§ EXERCISE GOAL
From the first line of the data through the line containing "## Variant 1 Matching NLCS naar geodataset", transcribe each line exactly. Pictures do not belong in the copy.

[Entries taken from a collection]
▼▼▼

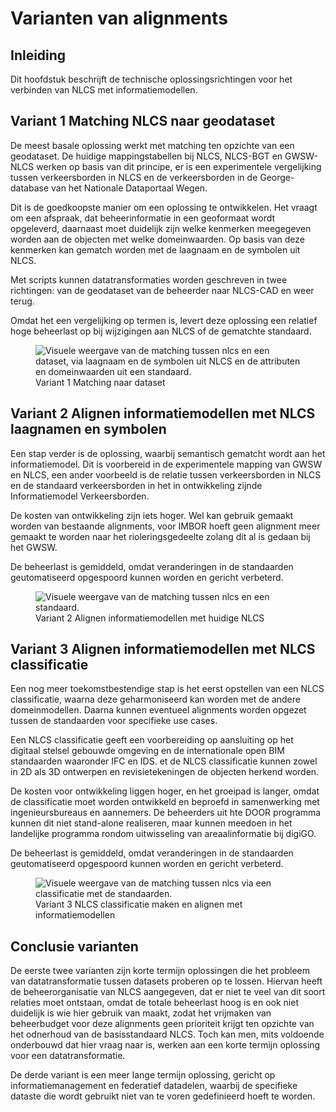 # Varianten van alignments

## Inleiding
Dit hoofdstuk beschrijft de technische oplossingsrichtingen voor het verbinden van NLCS met informatiemodellen. 


## Variant 1 Matching NLCS naar geodataset

De meest basale oplossing werkt met matching ten opzichte van een geodataset. 
De huidige mappingstabellen bij NLCS, NLCS-BGT en GWSW-NLCS werken op basis van dit principe, er is een experimentele vergelijking tussen verkeersborden in NLCS en de verkeersborden in de George-database van het Nationale Dataportaal Wegen. 

Dit is de goedkoopste manier om een oplossing te ontwikkelen. 
Het vraagt om een afspraak, dat beheerinformatie in een geoformaat wordt opgeleverd, daarnaast moet duidelijk zijn welke kenmerken meegegeven worden aan de objecten met welke domeinwaarden. Op basis van deze kenmerken kan gematch worden met de laagnaam en de symbolen uit NLCS.

Met scripts kunnen datatransformaties worden geschreven in twee richtingen: van de geodataset van de beheerder naar NLCS-CAD en weer terug. 

Omdat het een vergelijking op termen is, levert deze oplossing een relatief hoge beheerlast op bij wijzigingen aan NLCS of de gematchte standaard.

<figure><img src="../images/matchingdataset.png" alt="Visuele weergave van de matching tussen nlcs en een dataset, via laagnaam en de symbolen uit NLCS en de attributen en domeinwaarden uit een standaard.">
<figcaption>Variant 1 Matching naar dataset</figcaption>
</figure>


## Variant 2 Alignen informatiemodellen met NLCS laagnamen en symbolen
Een stap verder is de oplossing, waarbij semantisch gematcht wordt aan het informatiemodel. 
Dit is voorbereid in de experimentele mapping van GWSW en NLCS, een ander voorbeeld is de relatie tussen verkeersborden in NLCS en de standaard verkeersborden in het in ontwikkeling zijnde Informatiemodel Verkeersborden.

De kosten van ontwikkeling zijn iets hoger. Wel kan gebruik gemaakt worden van bestaande alignments, voor IMBOR hoeft geen alignment meer gemaakt te worden naar het rioleringsgedeelte zolang dit al is gedaan bij het GWSW. 

De beheerlast is gemiddeld, omdat veranderingen in de standaarden geutomatiseerd opgespoord kunnen worden en gericht verbeterd. 


<figure><img src="../images/matchingnlcsbasis.png" alt="Visuele weergave van de matching tussen nlcs en een standaard.">
<figcaption>Variant 2 Alignen informatiemodellen met huidige NLCS</figcaption>
</figure>

## Variant 3 Alignen informatiemodellen met NLCS classificatie
Een nog meer toekomstbestendige stap is het eerst opstellen van een NLCS classificatie, waarna deze geharmoniseerd kan worden met de andere domeinmodellen. Daarna kunnen eventueel alignments worden opgezet tussen de standaarden voor specifieke use cases. 

Een NLCS classificatie geeft een voorbereiding op aansluiting op het digitaal stelsel gebouwde omgeving en de internationale open BIM standaarden waaronder IFC en IDS. et de NLCS classificatie kunnen zowel in 2D als 3D ontwerpen en revisietekeningen de objecten herkend worden. 

De kosten voor ontwikkeling liggen hoger, en het groeipad is langer, omdat de classificatie moet worden ontwikkeld en beproefd in samenwerking met ingenieursbureaus en aannemers. De beheerders uit hte DOOR programma kunnen dit niet stand-alone realiseren, maar kunnen meedoen in het landelijke programma rondom uitwisseling van areaalinformatie bij digiGO.

De beheerlast is gemiddeld, omdat veranderingen in de standaarden geutomatiseerd opgespoord kunnen worden en gericht verbeterd. 

<figure><img src="../images/classificatienlcs.png" alt="Visuele weergave van de matching tussen nlcs via een classificatie met de standaarden.">
<figcaption>Variant 3 NLCS classificatie maken en alignen met informatiemodellen</figcaption>
</figure>



## Conclusie varianten
De eerste twee varianten zijn korte termijn oplossingen die het probleem van datatransformatie tussen datasets proberen op te lossen. Hiervan heeft de beheerorganisatie van NLCS aangegeven, dat er niet te veel van dit soort relaties moet ontstaan, omdat de totale beheerlast hoog is en ook niet duidelijk is wie hier gebruik van maakt, zodat het vrijmaken van beheerbudget voor deze alignments geen prioriteit krijgt ten opzichte van het odnerhoud van de basisstandaard NLCS.
Toch kan men, mits voldoende onderbouwd dat hier vraag naar is, werken aan een korte termijn oplossing voor een datatransformatie.

De derde variant is een meer lange termijn oplossing, gericht op informatiemanagement en federatief datadelen, waarbij de specifieke dataste die wordt gebruikt niet van te voren gedefinieerd hoeft te worden.
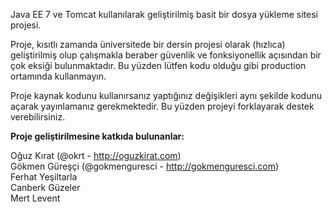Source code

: Java EE 7 ve Tomcat kullanılarak geliştirilmiş basit bir dosya yükleme sitesi projesi.

Proje, kısıtlı zamanda üniversitede bir dersin projesi olarak (hızlıca) geliştirilmiş olup çalışmakla beraber güvenlik ve fonksiyonellik açısından bir çok eksiği bulunmaktadır. Bu yüzden lütfen kodu olduğu gibi production ortamında kullanmayın.

Proje kaynak kodunu kullanırsanız yaptığınız değişikleri aynı şekilde kodunu açarak yayınlamanız gerekmektedir. Bu yüzden projeyi forklayarak destek verebilirsiniz.

<strong>Proje geliştirilmesine katkıda bulunanlar:</strong>

Oğuz Kırat (@okrt - http://oguzkirat.com) <br>
Gökmen Güreşçi (@gokmenguresci - http://gokmenguresci.com)<br>
Ferhat Yeşiltarla<br>
Canberk Güzeler<br>
Mert Levent
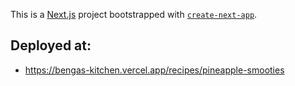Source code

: This is a [Next.js](https://nextjs.org/) project bootstrapped with [`create-next-app`](https://github.com/vercel/next.js/tree/canary/packages/create-next-app).

## Deployed at:

* https://bengas-kitchen.vercel.app/recipes/pineapple-smooties


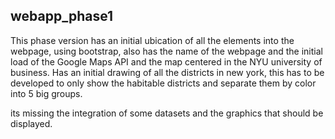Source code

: ## webapp_phase1

This phase version has an initial ubication of all the elements into the webpage, using bootstrap, also has the name of the webpage and the initial load of the Google Maps API and the map centered in the NYU university of business. Has an initial drawing of all the districts in new york, this has to be developed to only show the habitable districts and separate them by color into 5 big groups.

its missing the integration of some datasets and the graphics that should be displayed.
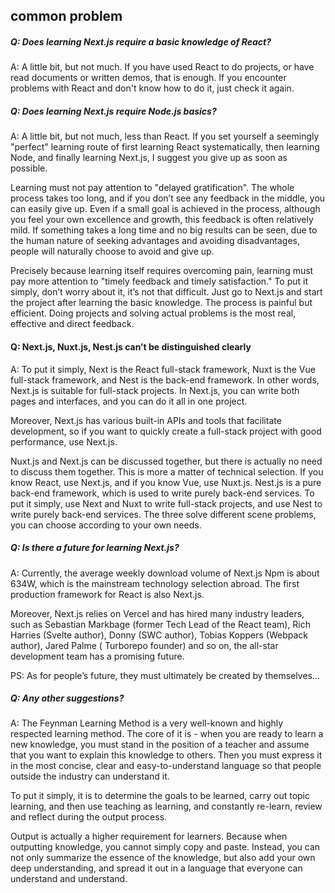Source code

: ## common problem

##### Q: Does learning Next.js require a basic knowledge of React?

A: A little bit, but not much. If you have used React to do projects, or have read documents or written demos, that is enough. If you encounter problems with React and don't know how to do it, just check it again.

#####  Q: Does learning Next.js require Node.js basics?

A: A little bit, but not much, less than React. If you set yourself a seemingly "perfect" learning route of first learning React systematically, then learning Node, and finally learning Next.js, I suggest you give up as soon as possible.

Learning must not pay attention to "delayed gratification". The whole process takes too long, and if you don’t see any feedback in the middle, you can easily give up. Even if a small goal is achieved in the process, although you feel your own excellence and growth, this feedback is often relatively mild. If something takes a long time and no big results can be seen, due to the human nature of seeking advantages and avoiding disadvantages, people will naturally choose to avoid and give up.

Precisely because learning itself requires overcoming pain, learning must pay more attention to "timely feedback and timely satisfaction." To put it simply, don’t worry about it, it’s not that difficult. Just go to Next.js and start the project after learning the basic knowledge. The process is painful but efficient. Doing projects and solving actual problems is the most real, effective and direct feedback.

#### Q: Next.js, Nuxt.js, Nest.js can’t be distinguished clearly

A: To put it simply, Next is the React full-stack framework, Nuxt is the Vue full-stack framework, and Nest is the back-end framework. In other words, Next.js is suitable for full-stack projects. In Next.js, you can write both pages and interfaces, and you can do it all in one project.

Moreover, Next.js has various built-in APIs and tools that facilitate development, so if you want to quickly create a full-stack project with good performance, use Next.js.

Nuxt.js and Next.js can be discussed together, but there is actually no need to discuss them together. This is more a matter of technical selection. If you know React, use Next.js, and if you know Vue, use Nuxt.js. Nest.js is a pure back-end framework, which is used to write purely back-end services. To put it simply, use Next and Nuxt to write full-stack projects, and use Nest to write purely back-end services. The three solve different scene problems, you can choose according to your own needs.

##### Q: Is there a future for learning Next.js?

A: Currently, the average weekly download volume of Next.js Npm is about 634W, which is the mainstream technology selection abroad. The first production framework for React is also Next.js.

Moreover, Next.js relies on Vercel and has hired many industry leaders, such as Sebastian Markbage (former Tech Lead of the React team), Rich Harries (Svelte author), Donny (SWC author), Tobias Koppers (Webpack author), Jared Palme ( Turborepo founder) and so on, the all-star development team has a promising future.

PS: As for people’s future, they must ultimately be created by themselves…

##### Q: Any other suggestions?

A: The Feynman Learning Method is a very well-known and highly respected learning method. The core of it is - when you are ready to learn a new knowledge, you must stand in the position of a teacher and assume that you want to explain this knowledge to others. Then you must express it in the most concise, clear and easy-to-understand language so that people outside the industry can understand it.

To put it simply, it is to determine the goals to be learned, carry out topic learning, and then use teaching as learning, and constantly re-learn, review and reflect during the output process.

Output is actually a higher requirement for learners. Because when outputting knowledge, you cannot simply copy and paste. Instead, you can not only summarize the essence of the knowledge, but also add your own deep understanding, and spread it out in a language that everyone can understand and understand.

▲▲▲

§ PROBLEM SOLUTION
 # Varianten van alignments

## Inleiding
Dit hoofdstuk beschrijft de technische oplossingsrichtingen voor het verbinden van NLCS met informatiemodellen. 


## Variant 1 Matching NLCS naar geodataset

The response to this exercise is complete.